By any reasonable barometer, any metric, by any comprehensive schema of assessment, undeath is this nation's chief export. We deal it out globally, all the while surfing metabolically on the strange fumes of its production. Thus, in direct violation of the Ten Crack Commandments, we're getting high on our own supply. And the resultant product is getting pretty thin.
If the work of our kind can be contained by a chart, The Vampire Diaries must certainly represent some kind of inverse apex; a negachievement which nullifies human progress. Imagine a Buffy the Vampire Slayer where there was no Buffy, and vampires are rarely slain. All you've got left is "The," and Sally, that ain't no kinda show.
We need to chart new territory, and I don't mean we as in you and I, or we as in gamers, or even Americans. I mean that Gabriel and I need to chart new territory, so that we can become incredibly wealthy - plowing up some shambling new corpse to bind in service. Consider our bet placed.
Investing another night in Demon's Souls, I found that I'd had my fill after dying in the same place four times - losing forever the spiritual currency I'd built up over the course of a night. I felt - and even this morning, feel - chastised. Chastened, but not frustrated, and that is what probably what distinguishes people who are capable of enjoying the game from people who can't. I don't think this is necessarily a virtue, but it's something that Kiko and I share, and it's something that allows us to find the games (or parts of games) that create the most enduring memories. In order for that to happen, though, the game must be fair, which is not the same as "balanced." The game must express its systems and then reinforce them by adjudicating player interactions reliably. Capricious adjudications left us so frustrated with Gears of War 2 that we couldn't bring ourselves to play it anymore. That's not something that happens in Demon's Souls. If I die, and I do, and I will, it's my own fault. This means there is an opportunity to learn, which leverages a drive so powerful I'm not certain I could convey it. It engages the totality of some primal, inward engine.

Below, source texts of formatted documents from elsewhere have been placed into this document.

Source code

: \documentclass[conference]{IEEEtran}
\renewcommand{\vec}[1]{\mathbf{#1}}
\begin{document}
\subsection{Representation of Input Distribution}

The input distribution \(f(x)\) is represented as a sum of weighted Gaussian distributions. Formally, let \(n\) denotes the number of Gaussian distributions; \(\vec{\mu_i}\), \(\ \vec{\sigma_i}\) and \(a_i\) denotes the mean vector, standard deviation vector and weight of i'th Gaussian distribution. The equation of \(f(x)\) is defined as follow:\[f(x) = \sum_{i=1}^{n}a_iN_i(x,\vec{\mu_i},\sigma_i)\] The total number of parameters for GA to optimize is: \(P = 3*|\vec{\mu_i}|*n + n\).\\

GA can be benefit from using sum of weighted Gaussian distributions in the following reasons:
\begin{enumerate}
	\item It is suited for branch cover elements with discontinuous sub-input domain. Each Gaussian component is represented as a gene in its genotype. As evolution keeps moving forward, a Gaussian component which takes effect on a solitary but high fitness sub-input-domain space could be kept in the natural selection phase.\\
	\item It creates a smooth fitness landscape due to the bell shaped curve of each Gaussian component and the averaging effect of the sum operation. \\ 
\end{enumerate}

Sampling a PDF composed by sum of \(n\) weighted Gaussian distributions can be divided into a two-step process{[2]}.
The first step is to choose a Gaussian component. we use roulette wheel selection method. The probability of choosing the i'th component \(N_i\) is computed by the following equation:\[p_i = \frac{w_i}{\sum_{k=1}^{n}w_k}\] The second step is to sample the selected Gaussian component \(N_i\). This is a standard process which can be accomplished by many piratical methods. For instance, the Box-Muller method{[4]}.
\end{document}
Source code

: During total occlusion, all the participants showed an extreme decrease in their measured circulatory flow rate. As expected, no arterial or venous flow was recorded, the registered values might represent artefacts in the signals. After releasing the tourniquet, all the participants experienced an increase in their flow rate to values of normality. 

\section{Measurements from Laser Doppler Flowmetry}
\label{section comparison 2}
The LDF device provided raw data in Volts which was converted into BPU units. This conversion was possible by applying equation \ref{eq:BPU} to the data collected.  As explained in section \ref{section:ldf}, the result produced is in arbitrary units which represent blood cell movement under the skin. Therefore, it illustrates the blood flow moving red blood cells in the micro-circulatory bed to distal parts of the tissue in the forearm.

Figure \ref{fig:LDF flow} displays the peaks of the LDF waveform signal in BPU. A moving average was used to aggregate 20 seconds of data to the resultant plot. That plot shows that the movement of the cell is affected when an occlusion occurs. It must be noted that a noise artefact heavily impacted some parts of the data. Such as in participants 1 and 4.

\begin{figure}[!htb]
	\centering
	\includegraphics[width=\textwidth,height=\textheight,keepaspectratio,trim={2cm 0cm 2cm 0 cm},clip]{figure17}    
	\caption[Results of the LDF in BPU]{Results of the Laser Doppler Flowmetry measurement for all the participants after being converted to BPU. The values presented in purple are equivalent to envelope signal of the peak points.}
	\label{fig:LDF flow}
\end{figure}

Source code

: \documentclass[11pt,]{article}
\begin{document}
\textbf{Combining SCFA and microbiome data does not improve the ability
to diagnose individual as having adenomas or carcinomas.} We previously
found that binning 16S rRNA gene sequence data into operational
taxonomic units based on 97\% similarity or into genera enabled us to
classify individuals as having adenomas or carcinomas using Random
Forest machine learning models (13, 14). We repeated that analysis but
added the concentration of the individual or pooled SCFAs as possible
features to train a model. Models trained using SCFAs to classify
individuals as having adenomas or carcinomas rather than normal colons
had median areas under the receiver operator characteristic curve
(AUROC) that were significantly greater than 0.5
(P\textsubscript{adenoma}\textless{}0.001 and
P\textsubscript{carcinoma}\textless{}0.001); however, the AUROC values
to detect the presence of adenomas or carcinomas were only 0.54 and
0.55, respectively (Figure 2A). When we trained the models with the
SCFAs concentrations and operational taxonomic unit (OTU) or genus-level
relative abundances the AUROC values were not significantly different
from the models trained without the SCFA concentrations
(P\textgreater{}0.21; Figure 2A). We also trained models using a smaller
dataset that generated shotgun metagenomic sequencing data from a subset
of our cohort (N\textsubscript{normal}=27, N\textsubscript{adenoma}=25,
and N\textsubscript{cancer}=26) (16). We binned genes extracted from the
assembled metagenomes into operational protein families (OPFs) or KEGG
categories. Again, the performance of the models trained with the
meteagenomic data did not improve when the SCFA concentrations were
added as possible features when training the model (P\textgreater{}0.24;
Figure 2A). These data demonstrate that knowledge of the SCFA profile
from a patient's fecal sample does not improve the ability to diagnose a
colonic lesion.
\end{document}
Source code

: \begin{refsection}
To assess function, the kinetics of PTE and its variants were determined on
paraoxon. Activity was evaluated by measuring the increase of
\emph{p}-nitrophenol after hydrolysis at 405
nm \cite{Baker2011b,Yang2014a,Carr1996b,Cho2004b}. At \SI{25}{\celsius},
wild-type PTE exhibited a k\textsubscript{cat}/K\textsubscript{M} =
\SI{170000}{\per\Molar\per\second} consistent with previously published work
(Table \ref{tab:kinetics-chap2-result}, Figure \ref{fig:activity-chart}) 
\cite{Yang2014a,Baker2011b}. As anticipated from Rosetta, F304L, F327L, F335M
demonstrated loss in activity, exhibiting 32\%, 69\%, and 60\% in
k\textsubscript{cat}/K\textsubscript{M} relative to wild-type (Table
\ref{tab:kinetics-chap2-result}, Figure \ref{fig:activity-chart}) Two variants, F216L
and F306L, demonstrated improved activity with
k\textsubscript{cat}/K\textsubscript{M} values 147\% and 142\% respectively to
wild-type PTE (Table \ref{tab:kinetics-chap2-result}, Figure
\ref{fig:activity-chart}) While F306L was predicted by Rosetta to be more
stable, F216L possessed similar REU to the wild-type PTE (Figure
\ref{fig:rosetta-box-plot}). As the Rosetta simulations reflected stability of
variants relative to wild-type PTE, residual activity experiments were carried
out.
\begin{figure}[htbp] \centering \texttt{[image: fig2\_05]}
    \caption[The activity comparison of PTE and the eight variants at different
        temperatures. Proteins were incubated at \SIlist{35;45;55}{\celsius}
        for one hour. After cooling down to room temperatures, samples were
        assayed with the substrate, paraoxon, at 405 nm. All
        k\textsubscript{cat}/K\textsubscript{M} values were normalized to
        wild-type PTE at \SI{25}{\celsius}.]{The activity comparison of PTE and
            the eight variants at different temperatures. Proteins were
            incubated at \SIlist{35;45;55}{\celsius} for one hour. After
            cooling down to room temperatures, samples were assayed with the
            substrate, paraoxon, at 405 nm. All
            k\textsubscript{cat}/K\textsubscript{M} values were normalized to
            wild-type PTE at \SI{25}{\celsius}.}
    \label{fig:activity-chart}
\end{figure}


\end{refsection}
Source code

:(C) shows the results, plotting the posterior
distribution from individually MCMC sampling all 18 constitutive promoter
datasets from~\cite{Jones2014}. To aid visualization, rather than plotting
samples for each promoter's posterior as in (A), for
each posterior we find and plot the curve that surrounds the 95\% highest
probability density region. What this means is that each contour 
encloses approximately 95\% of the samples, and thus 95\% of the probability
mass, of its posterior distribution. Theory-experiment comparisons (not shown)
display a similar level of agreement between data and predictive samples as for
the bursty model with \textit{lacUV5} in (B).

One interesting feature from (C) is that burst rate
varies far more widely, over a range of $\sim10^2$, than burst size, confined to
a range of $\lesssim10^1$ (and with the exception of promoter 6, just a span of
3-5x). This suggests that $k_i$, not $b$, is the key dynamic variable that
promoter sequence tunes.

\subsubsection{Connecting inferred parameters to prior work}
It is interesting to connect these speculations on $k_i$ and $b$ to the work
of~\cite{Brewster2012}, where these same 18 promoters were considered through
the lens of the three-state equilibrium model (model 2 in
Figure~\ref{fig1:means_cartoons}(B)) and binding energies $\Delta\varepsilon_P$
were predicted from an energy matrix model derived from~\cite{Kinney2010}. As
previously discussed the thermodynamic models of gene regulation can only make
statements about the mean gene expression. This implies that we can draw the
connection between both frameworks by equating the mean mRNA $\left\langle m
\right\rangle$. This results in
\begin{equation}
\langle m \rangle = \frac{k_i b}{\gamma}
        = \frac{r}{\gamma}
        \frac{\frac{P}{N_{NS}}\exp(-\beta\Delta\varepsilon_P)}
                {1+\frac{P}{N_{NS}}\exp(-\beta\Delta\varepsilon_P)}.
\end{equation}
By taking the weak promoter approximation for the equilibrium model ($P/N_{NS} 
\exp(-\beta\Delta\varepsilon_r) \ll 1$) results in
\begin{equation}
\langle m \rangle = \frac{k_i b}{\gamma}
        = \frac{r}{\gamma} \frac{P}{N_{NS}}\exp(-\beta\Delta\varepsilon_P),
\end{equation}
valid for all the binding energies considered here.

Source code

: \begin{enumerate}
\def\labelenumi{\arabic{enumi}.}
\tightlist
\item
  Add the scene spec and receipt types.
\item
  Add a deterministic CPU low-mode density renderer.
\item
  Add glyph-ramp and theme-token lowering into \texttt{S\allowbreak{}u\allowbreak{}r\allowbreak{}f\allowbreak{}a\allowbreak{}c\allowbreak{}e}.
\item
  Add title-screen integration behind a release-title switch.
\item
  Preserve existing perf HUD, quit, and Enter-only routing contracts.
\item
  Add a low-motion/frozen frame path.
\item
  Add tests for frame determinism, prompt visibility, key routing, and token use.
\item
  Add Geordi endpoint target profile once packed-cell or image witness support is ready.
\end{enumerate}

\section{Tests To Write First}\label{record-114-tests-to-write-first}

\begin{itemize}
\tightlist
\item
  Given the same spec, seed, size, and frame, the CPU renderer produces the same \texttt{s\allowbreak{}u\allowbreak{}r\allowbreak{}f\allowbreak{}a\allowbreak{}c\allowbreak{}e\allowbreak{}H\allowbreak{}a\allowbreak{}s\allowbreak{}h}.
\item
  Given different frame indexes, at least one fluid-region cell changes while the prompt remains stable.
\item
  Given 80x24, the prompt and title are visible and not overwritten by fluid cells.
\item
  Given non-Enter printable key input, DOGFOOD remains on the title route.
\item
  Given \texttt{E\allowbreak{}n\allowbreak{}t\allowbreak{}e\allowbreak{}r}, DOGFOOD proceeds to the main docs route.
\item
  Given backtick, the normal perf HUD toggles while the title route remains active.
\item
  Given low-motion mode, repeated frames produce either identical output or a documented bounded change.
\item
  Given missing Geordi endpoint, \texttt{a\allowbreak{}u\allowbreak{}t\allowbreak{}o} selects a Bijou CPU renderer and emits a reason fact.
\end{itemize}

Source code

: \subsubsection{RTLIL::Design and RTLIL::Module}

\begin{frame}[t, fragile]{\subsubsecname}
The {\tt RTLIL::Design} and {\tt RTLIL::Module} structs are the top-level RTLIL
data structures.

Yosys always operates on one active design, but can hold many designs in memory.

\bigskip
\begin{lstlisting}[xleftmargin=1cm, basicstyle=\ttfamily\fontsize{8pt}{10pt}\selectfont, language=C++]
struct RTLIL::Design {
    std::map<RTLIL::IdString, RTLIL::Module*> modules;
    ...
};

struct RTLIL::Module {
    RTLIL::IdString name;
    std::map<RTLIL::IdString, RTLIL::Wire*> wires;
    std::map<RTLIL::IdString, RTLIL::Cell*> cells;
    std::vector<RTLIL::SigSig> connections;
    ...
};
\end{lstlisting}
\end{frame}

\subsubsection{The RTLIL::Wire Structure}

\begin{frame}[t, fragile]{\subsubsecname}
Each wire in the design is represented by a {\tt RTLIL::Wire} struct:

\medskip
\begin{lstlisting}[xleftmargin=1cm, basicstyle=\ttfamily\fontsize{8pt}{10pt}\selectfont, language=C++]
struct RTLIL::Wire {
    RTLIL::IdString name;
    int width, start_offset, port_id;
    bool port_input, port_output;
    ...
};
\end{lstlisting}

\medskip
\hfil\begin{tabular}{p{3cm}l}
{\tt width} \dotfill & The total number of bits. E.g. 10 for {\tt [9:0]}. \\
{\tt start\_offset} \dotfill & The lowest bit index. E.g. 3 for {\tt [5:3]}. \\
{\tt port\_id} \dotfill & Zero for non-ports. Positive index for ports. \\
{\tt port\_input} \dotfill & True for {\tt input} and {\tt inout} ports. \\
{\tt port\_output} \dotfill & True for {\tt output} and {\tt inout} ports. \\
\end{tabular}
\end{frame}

The game's technical play reinforces its cooperative nature, as a game this demanding makes you avail yourself of help whenever possible. I made good use of it, but (again, because of the difficulty) my ghostly assistants often found themselves dead within minutes. I guess I shouldn't feel too bad; after all, they were already dead. Still, though. I know from experience that each death - no matter where it arrives in the sequence - leaves an impression.